* _What you have to do_:
Where does the string "defines" appear in the records? Copy each line that holds it.

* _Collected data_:
□ □ □ □ □
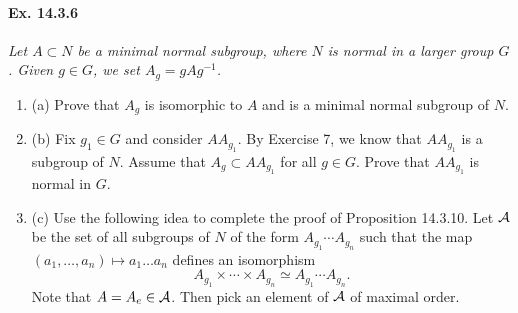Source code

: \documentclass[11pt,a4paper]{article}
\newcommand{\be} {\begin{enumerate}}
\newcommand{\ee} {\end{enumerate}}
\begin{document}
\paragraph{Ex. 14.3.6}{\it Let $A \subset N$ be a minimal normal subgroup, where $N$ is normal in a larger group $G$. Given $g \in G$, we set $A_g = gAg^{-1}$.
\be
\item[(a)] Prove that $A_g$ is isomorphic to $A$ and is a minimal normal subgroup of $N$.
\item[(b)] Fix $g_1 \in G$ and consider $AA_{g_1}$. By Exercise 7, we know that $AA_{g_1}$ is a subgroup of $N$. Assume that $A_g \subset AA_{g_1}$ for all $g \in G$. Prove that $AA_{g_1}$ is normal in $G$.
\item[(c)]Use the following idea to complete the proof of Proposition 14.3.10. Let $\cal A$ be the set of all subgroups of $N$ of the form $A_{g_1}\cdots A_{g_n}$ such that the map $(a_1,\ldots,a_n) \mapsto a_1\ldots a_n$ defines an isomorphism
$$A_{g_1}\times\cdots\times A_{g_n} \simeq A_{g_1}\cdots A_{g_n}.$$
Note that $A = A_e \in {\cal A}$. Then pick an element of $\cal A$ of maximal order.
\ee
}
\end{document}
□ □ □ □ □
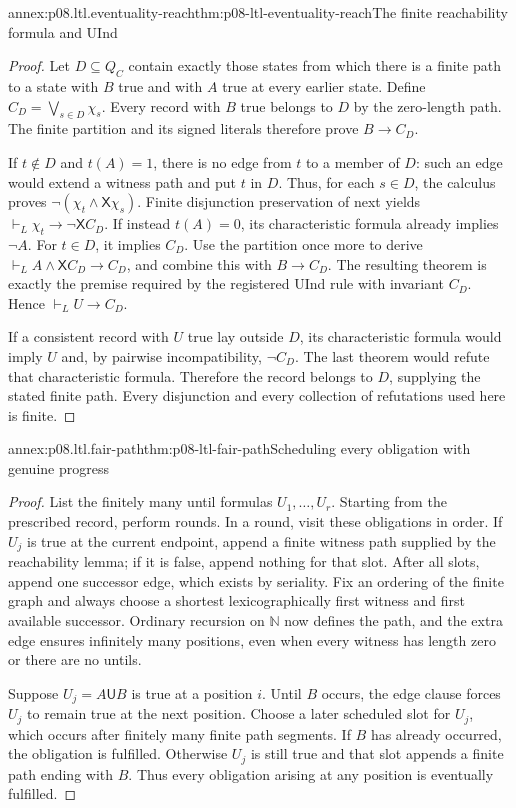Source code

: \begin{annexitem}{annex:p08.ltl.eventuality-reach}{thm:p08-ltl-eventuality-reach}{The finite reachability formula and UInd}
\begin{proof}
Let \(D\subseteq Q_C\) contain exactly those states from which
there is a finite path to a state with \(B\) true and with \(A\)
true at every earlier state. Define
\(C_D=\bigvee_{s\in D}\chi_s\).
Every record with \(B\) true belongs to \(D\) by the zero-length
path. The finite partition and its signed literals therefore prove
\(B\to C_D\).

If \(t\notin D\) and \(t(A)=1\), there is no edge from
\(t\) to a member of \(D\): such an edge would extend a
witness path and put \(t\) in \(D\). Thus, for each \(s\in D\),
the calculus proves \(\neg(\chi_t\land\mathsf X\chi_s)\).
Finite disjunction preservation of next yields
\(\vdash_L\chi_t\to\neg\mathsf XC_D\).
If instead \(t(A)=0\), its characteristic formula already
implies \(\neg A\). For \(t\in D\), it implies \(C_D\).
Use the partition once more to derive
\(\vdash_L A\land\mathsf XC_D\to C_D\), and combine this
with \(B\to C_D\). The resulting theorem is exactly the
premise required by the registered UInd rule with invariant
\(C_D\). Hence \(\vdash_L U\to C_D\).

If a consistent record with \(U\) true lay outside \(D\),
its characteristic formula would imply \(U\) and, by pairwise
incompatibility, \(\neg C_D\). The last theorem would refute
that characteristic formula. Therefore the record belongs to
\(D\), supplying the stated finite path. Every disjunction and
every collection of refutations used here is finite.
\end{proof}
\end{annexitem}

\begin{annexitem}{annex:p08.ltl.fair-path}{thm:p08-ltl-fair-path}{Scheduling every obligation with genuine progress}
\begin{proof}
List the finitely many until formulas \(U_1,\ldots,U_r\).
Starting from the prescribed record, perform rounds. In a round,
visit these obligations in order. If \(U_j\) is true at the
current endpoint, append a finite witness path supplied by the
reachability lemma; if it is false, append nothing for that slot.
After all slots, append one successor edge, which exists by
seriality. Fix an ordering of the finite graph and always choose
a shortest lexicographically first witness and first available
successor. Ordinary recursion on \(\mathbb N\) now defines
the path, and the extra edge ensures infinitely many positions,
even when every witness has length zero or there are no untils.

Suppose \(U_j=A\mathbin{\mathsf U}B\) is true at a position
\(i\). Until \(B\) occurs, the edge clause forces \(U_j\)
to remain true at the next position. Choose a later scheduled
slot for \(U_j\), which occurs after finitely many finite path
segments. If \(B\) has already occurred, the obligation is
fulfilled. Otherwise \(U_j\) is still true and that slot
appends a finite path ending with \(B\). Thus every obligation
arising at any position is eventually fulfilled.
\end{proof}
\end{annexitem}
□ □ □ □ □
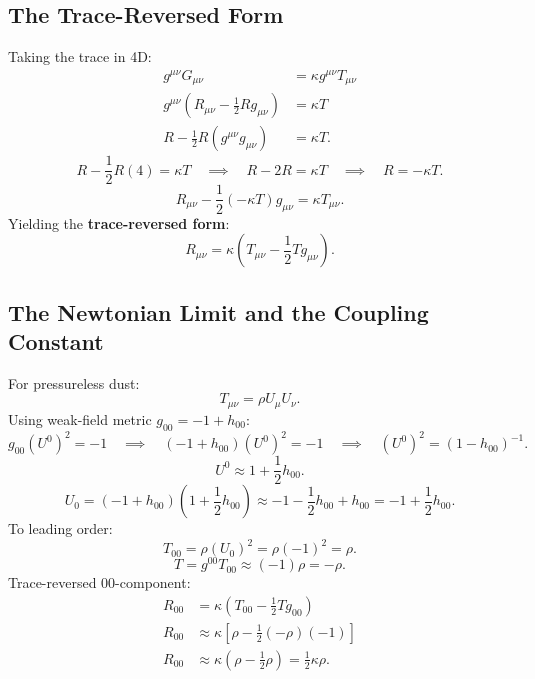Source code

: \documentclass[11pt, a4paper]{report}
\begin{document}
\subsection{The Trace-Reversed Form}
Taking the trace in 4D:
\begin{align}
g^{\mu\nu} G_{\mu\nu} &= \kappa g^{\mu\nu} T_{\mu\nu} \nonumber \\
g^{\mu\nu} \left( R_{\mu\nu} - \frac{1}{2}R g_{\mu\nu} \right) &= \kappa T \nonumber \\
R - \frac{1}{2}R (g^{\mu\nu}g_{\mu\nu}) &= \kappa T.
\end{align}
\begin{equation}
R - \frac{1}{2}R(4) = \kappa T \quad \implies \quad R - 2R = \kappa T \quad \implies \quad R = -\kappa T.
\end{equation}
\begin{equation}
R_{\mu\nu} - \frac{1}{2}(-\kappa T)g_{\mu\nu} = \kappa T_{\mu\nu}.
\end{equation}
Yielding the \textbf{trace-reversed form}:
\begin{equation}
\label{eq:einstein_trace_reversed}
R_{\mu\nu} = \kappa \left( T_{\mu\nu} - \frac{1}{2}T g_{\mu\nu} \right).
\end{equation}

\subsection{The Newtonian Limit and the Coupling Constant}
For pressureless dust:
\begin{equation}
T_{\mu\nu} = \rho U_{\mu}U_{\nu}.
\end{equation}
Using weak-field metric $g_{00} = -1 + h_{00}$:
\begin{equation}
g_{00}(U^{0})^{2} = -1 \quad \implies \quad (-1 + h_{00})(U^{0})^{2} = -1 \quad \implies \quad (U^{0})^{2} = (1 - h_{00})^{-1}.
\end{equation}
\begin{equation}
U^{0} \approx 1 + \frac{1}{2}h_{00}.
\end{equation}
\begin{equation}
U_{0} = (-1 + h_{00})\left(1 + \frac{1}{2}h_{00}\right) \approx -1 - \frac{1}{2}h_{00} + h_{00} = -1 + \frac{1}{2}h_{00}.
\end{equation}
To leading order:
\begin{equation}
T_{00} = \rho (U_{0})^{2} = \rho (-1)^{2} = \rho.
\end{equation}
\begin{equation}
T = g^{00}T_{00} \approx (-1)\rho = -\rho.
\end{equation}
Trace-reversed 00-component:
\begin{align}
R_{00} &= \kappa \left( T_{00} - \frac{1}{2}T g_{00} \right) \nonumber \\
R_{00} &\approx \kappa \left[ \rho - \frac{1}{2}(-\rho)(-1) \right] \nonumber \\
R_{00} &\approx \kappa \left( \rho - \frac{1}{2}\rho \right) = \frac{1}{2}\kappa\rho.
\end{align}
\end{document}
□ □ □ □ □
* _Task response_:
\item[(c)]Use the following idea to complete the proof of Proposition 14.3.10. Let $\cal A$ be the set of all subgroups of $N$ of the form $A_{g_1}\cdots A_{g_n}$ such that the map $(a_1,\ldots,a_n) \mapsto a_1\ldots a_n$ defines an isomorphism
successor. Ordinary recursion on \(\mathbb N\) now defines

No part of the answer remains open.